Even the director, the backstage crew and the backing dancers don’t know who the masked contestants are. “Before you get to the studio you have to put on a hoodie that says ‘Don’t speak to me,’” says Langford. “You wear a balaclava, a shield over your face, gloves and socks. You have pseudonyms, you’re not allowed to speak. It’s absolutely ridiculous. When I did my first rehearsal in my costume, I couldn’t see anything at all. I started to get hysterics, thinking, ‘What madness is this career?’”

It wasn’t Langford’s first foray into celebrity talent shows. She came third in the first season of Dancing on Ice in 2006, and found the experience liberating. “It was the first time I was able to say, ‘I don’t know how to do this.’” To get performing jobs in an ultra-competitive industry, she was always told not to admit she couldn’t do something. “And it’s taken a long time to be able to have the confidence to say to myself, ‘It’s OK, I can make a mistake and the world will still turn.’”

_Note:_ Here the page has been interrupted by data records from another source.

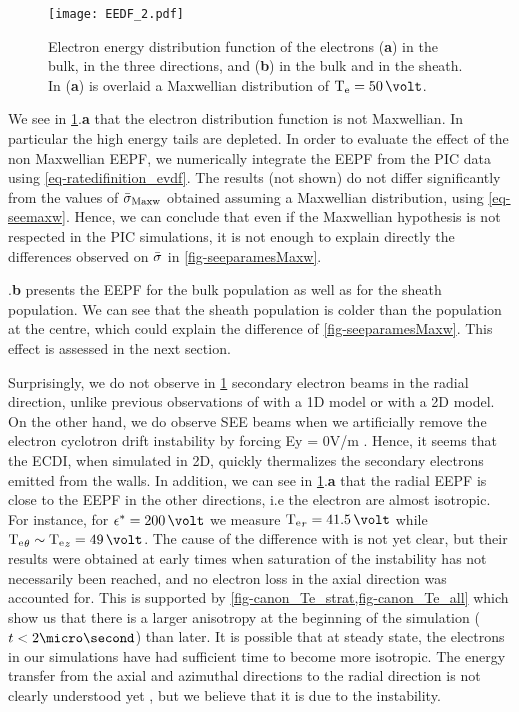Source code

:      \begin{figure}[hbtp]
       \centering
       \texttt{[image: EEDF\_2.pdf]}
       \caption{Electron energy distribution function of the electrons ({\bf a}) in the bulk, in the three directions, and ({\bf b}) in the bulk and in the sheath. In ({\bf a}) is overlaid a Maxwellian distribution of $\Te=50\,\volt$. }
       \label{fig-EEDF}
     \end{figure}
     
    We see in \cref{fig-EEDF}.{\bf a} that the electron distribution function is not Maxwellian.
    In particular the high energy tails are depleted.
    In order to evaluate the effect of the non Maxwellian EEPF, we numerically integrate the EEPF from the PIC data using \cref{eq-ratedifinition_evdf}.
    The results (not shown) do not differ significantly from the values of $ \bar{\sigma }_{\rm Maxw}$ obtained assuming a Maxwellian distribution, using \cref{eq-seemaxw}.
    Hence, we can conclude that even if the Maxwellian hypothesis is not respected in the PIC simulations, it is not enough to explain directly the differences observed on $ \bar{\sigma }$ in \cref{fig-seeparamesMaxw}.


    .{\bf b} presents the EEPF for the bulk population as well as for the sheath population.
    We can see that the sheath population is colder than the population at the centre, which could explain the difference of \cref{fig-seeparamesMaxw}. 
    This effect is assessed in the next section.

     Surprisingly, we do not observe in \cref{fig-EEDF} secondary electron beams in the radial  direction, unlike previous observations of \citet{sydorenko2006} with a 1D model or \citet{heron2013} with a 2D model.
     On the other hand, we do observe SEE beams when  we artificially remove the electron cyclotron drift instability by forcing Ey = 0V/m \citep{croes2017}.
     Hence, it seems that the ECDI, when simulated in 2D, quickly thermalizes the secondary electrons emitted from the walls.
     In addition, we can see in \cref{fig-EEDF}.{\bf a} that the radial EEPF is close to the EEPF in the other directions, i.e the electron are almost isotropic.
     For instance, for $\crover = 200\,\volt$  we measure $\Te_r = 41.5\,\volt$ while $\Te_{\theta} \sim \Te_z = 49\,\volt$.
     The cause of the difference with \citet{heron2013} is not yet clear, but their results were  obtained at early times when saturation of the instability has not necessarily been reached, and no electron loss in  the axial direction was accounted for.
     This is supported by \cref{fig-canon_Te_strat,fig-canon_Te_all} which show us that there is a larger anisotropy at the beginning of the simulation ($t<2\micro\second$) than later.
     It is possible that at steady state, the electrons in our simulations have had sufficient time to become more isotropic.
     The energy transfer from the axial and azimuthal directions to the radial direction is not clearly understood
     yet \citep{janhunen2018}, but we believe that it is due to the instability.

Even if some days Langford would rather be out walking her dog than sweating in the rehearsal studio, performing is still her happy place. She doesn’t read about herself in the press but she loves it when people come up and tell her about their lives instead. “When I did EastEnders they had this huge storyline about knife crime, and it really was so powerful that people would come up and pour their hearts out to me about things that had happened to them. I have an extraordinary job because I’m not really qualified for that – I’m literally pretending. But as a human being, it gives you that opportunity to connect.”

It goes back to what she was saying about Sondheim: “As performers you’re reflecting human nature.” For all that the world of musical theatre can seem like another planet to some people, “you’ve got to be connected to the real world,” she says. “Ultimately we are all just people who are trying to keep going.”